Information shown
========

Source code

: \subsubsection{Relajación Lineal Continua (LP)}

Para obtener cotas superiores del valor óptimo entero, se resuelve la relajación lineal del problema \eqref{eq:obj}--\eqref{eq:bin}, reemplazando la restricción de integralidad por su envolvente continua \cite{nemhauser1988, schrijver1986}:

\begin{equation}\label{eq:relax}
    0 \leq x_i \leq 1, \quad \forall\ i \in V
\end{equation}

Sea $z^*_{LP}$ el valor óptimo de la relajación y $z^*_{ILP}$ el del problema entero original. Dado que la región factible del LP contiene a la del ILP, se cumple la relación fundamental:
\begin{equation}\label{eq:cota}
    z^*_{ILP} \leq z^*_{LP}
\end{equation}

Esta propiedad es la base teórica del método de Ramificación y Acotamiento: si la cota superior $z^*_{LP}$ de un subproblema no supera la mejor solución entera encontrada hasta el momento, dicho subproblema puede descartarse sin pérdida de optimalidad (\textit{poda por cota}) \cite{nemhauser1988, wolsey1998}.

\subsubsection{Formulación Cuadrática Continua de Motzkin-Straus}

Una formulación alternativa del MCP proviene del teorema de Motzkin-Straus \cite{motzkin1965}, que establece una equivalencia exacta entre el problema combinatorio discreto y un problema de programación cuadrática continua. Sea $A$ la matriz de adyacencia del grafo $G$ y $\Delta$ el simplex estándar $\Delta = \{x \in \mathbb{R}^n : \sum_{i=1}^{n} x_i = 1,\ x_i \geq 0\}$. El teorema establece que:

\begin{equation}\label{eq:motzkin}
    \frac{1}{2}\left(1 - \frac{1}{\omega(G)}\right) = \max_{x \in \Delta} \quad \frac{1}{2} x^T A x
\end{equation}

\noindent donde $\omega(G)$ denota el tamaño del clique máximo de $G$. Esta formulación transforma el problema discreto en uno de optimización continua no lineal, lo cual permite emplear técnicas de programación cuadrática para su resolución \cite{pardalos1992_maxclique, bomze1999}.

========

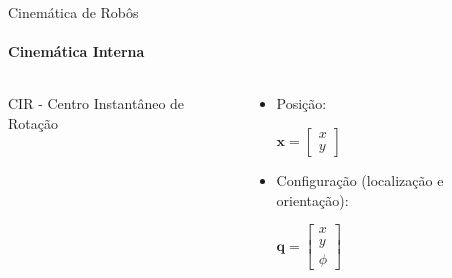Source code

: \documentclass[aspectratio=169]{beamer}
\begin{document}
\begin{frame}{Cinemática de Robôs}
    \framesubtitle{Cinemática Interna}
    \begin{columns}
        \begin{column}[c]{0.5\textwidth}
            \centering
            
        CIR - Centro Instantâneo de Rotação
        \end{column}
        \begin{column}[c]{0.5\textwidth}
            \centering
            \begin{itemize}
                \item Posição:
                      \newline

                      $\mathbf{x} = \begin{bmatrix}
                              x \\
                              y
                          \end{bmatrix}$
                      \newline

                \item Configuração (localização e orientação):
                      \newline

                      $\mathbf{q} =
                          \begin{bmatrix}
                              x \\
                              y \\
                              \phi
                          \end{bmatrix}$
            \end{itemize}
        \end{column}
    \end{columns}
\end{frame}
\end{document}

========

Task description
If a line of the data above holds the string "bmatrix", count it, then give only the final number.

Answer section
4